Directions ▸
From the data that follows, copy every line holding the string "yang".

Given data ▸
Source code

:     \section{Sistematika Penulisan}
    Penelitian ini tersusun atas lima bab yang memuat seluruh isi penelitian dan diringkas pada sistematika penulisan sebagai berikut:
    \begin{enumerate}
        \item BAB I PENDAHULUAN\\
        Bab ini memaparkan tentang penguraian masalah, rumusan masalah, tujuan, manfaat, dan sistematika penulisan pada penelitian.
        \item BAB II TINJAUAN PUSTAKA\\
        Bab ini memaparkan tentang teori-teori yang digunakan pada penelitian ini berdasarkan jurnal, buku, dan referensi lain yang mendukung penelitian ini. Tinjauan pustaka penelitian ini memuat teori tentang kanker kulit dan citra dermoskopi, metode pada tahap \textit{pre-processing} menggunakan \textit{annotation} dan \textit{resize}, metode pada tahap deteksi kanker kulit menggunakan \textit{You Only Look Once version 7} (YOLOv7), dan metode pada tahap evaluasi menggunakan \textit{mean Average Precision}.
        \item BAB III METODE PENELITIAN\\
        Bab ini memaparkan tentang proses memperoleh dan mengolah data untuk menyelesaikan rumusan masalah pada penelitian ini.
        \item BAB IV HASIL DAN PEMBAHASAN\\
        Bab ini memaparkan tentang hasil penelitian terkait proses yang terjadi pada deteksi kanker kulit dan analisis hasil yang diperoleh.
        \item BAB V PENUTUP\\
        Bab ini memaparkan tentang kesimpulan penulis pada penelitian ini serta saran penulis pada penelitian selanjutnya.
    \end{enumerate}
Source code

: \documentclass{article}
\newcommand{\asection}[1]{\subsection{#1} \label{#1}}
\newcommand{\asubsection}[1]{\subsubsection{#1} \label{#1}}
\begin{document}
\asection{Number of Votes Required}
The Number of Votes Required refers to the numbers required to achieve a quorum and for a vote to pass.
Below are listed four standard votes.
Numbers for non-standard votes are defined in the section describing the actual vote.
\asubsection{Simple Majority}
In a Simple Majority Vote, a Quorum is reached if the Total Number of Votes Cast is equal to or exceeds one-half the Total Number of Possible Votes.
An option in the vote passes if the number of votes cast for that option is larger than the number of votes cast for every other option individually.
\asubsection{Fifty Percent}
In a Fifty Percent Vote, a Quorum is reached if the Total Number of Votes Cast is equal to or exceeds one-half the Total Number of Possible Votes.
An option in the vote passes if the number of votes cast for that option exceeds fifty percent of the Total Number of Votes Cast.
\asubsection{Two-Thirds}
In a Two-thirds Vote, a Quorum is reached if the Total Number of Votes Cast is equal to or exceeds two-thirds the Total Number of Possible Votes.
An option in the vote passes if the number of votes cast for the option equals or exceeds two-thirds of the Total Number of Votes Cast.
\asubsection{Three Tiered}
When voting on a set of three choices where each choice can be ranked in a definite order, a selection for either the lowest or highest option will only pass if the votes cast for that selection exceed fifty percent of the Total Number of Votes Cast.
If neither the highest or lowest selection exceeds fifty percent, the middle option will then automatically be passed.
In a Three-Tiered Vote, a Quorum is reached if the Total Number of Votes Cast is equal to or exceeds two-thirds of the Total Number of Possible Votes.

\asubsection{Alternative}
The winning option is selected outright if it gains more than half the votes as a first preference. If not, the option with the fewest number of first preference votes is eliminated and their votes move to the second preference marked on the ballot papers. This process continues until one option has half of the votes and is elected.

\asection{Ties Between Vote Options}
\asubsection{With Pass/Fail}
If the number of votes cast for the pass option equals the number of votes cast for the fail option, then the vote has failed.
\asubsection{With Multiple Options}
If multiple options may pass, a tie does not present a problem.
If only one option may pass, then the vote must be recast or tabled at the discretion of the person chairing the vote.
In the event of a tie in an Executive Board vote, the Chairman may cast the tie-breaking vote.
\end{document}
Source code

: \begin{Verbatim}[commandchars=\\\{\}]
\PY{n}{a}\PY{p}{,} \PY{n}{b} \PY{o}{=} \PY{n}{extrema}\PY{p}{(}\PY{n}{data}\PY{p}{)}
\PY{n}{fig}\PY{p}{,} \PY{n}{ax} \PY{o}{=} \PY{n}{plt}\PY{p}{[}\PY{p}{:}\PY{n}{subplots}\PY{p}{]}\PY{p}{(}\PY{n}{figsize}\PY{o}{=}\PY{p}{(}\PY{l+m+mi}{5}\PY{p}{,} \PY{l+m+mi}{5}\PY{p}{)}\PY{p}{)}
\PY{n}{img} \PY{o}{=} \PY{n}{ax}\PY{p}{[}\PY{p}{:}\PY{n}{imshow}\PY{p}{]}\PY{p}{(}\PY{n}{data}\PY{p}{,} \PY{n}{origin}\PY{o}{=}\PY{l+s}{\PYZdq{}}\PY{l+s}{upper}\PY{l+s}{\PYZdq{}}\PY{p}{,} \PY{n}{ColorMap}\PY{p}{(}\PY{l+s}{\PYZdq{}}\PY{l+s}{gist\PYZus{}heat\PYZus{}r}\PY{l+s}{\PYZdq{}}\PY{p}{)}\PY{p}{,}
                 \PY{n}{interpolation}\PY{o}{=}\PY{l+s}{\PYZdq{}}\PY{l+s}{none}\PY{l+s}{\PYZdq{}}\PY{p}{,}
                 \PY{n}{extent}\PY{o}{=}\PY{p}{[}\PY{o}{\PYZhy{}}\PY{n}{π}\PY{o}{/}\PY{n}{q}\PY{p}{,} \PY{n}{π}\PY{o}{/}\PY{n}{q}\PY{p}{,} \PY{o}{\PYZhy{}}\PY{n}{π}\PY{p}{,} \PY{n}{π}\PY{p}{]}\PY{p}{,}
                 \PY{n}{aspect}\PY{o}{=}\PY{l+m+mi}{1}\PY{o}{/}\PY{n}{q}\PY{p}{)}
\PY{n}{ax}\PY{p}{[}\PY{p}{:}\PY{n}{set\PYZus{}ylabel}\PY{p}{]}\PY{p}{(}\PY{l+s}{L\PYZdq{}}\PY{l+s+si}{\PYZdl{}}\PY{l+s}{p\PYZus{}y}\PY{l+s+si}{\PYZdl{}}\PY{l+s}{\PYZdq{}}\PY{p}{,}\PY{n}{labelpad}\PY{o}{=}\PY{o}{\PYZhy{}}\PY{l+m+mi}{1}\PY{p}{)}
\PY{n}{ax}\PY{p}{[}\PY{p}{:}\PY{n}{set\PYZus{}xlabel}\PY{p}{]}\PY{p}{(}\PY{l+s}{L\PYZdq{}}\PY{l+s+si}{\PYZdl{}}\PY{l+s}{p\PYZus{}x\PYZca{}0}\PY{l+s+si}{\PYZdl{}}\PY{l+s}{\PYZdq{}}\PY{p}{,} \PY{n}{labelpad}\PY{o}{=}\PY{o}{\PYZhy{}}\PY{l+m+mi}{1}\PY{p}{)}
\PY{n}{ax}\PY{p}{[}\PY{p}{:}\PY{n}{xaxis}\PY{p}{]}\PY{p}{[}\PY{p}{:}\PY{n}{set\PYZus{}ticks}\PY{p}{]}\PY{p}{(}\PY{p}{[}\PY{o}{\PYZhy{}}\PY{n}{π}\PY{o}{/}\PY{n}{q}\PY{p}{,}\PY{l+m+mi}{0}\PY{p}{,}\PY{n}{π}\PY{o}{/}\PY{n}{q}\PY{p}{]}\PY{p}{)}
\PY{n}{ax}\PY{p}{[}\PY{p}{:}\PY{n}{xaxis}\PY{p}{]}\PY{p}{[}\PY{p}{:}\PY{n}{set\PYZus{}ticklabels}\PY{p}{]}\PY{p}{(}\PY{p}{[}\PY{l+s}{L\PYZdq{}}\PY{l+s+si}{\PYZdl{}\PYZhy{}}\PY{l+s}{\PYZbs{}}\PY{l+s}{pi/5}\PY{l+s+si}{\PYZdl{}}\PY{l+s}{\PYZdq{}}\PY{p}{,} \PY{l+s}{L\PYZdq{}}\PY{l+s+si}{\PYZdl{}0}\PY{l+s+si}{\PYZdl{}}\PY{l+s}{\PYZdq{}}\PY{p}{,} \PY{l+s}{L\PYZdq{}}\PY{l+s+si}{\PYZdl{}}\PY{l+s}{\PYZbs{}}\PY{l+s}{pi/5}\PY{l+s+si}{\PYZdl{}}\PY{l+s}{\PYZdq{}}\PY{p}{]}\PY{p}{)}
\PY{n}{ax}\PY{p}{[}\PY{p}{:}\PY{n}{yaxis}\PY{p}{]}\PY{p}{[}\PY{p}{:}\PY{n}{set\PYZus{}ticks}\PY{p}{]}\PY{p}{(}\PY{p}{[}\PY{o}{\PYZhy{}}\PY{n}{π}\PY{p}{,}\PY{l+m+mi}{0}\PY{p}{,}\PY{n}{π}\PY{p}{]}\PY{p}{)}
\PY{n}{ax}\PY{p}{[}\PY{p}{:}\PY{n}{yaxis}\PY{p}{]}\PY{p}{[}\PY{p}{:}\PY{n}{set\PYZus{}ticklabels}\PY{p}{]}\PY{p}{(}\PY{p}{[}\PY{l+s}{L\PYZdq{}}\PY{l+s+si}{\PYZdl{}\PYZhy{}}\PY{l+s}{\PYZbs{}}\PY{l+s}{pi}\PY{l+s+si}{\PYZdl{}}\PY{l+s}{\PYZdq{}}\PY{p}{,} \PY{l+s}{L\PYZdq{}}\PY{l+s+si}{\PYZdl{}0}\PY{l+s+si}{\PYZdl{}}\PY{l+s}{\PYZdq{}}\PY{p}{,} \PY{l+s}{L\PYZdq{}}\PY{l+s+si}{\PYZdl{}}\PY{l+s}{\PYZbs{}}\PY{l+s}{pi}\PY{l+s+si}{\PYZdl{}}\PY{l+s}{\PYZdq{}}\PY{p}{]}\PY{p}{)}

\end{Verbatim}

Exercise answer ▸
    Penelitian ini tersusun atas lima bab yang memuat seluruh isi penelitian dan diringkas pada sistematika penulisan sebagai berikut:
        Bab ini memaparkan tentang teori-teori yang digunakan pada penelitian ini berdasarkan jurnal, buku, dan referensi lain yang mendukung penelitian ini. Tinjauan pustaka penelitian ini memuat teori tentang kanker kulit dan citra dermoskopi, metode pada tahap \textit{pre-processing} menggunakan \textit{annotation} dan \textit{resize}, metode pada tahap deteksi kanker kulit menggunakan \textit{You Only Look Once version 7} (YOLOv7), dan metode pada tahap evaluasi menggunakan \textit{mean Average Precision}.
        Bab ini memaparkan tentang hasil penelitian terkait proses yang terjadi pada deteksi kanker kulit dan analisis hasil yang diperoleh.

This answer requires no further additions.